Beijing’s Olympic Challenge

by Linda Jakobson

Linda Jakobson is Senior Researcher of the Finnish Institute of International Affairs. Her latest book is Innovation with Chinese Characteristics. High-tech Research in China (Palgrave, 2007). An edited version of this column was initially published in Finnish in Helsingin Sanomat 6 August 2008.

BEIJING - The Beijing government appears to be facing a daunting Olympic challenge. On the one hand, China's leaders must ensure the safety of 80 visiting heads of states, some 16,000 athletes and hundreds of thousands of Olympic spectators.
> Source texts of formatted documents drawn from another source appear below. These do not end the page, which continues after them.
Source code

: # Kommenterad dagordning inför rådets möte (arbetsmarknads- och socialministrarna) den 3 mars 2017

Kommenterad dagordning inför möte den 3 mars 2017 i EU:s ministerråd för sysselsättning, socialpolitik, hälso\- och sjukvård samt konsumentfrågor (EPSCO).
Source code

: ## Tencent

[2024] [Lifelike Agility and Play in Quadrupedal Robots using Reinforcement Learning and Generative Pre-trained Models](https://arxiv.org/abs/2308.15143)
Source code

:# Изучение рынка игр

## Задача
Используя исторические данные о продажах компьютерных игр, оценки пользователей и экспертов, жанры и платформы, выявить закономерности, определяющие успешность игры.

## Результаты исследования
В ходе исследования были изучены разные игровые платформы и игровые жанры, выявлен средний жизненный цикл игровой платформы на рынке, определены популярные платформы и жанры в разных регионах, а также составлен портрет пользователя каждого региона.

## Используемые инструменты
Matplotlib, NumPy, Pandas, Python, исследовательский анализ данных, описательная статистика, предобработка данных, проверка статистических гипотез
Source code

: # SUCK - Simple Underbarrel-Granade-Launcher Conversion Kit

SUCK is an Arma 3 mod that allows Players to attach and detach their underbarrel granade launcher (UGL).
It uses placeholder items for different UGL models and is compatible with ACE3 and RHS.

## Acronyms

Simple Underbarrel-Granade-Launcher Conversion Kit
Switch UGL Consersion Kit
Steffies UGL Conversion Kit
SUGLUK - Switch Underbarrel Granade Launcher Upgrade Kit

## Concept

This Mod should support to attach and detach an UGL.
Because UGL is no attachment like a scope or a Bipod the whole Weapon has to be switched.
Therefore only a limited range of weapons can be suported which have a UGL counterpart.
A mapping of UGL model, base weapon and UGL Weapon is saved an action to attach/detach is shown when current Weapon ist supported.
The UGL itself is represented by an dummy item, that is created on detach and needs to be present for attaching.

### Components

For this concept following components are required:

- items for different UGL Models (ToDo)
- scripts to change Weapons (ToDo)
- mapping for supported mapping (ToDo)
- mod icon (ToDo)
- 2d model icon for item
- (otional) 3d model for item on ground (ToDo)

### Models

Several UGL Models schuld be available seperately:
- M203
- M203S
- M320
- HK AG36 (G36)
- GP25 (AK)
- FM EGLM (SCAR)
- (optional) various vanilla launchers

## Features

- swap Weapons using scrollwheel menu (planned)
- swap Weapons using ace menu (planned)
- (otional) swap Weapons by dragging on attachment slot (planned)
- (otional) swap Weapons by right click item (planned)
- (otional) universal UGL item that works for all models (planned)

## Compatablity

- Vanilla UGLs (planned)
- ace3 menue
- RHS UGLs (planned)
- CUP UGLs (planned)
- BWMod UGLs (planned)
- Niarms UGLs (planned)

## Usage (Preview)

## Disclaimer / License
On the other hand, they face mounting criticism for overly - some would say hysterically - stringent security measures.

The small number of Chinese who follow foreign news commentary are upset because they realize that China is losing face internationally by portraying a rigid and old-fashioned state, one that it is unable to deal flexibly with the pressures of an international mega-event with the entailing security challenges. Thousands of foreigners are unhappy because some of them have been denied visas to see the Games and those residing in Beijing are being harassed with security checks in a manner not experienced since the 1980s. An estimated three million migrant workers are angry because they were forced to leave the city for two months. Thousands of businessmen are losing money because they do not have staff to run their operations or tourists to cater to (Chinese from other cities have been scared away by draconian security measures).

Lastly, foreign journalists are enraged because contrary to initial promises by the Chinese government their work is being restricted. The minor incident involving Beijing police trying to stop Hong Kong journalists from photographing scuffles between police and prospective ticket purchasers last week was indicative of what is in store during the Games.

But do these disgruntled groups really matter to the Beijing government? The short answer is no. For the Chinese Communist Party the Beijing Olympics will be successful if they are successful in the eyes of the Chinese people. This is the foremost goal. As long as the majority of Chinese do not hear about any major protest against the Beijing government by Chinese citizens, China's leaders will applaud themselves. Despite the hype about internet use in China (253 million users according to recent estimates), the overwhelming majority of Chinese still receive their information about domestic and foreign events from Chinese government-controlled media sources. A recent Pew Research Center Global Attitudes Survey reflects this reality: Only 13 percent of Chinese go online for news. A whopping 96 percent say television is their primary news source. Television is the most strictly controlled media in China.

The Chinese media hardly makes mention of any dissatisfaction by Chinese citizens with regard to the Olympics. Three million unhappy migrant workers who show up in statistics as part of the country's 800 million rural residents are inconsequential; they have no means to organize themselves to protest. Discontented intellectuals comprise a tiny minority and can be expected to refrain from criticism in this period of utmost national importance. The same applies to annoyed businessmen. The handful of human rights activists who have dared to protest have been detained or sent to education-through-labor camps.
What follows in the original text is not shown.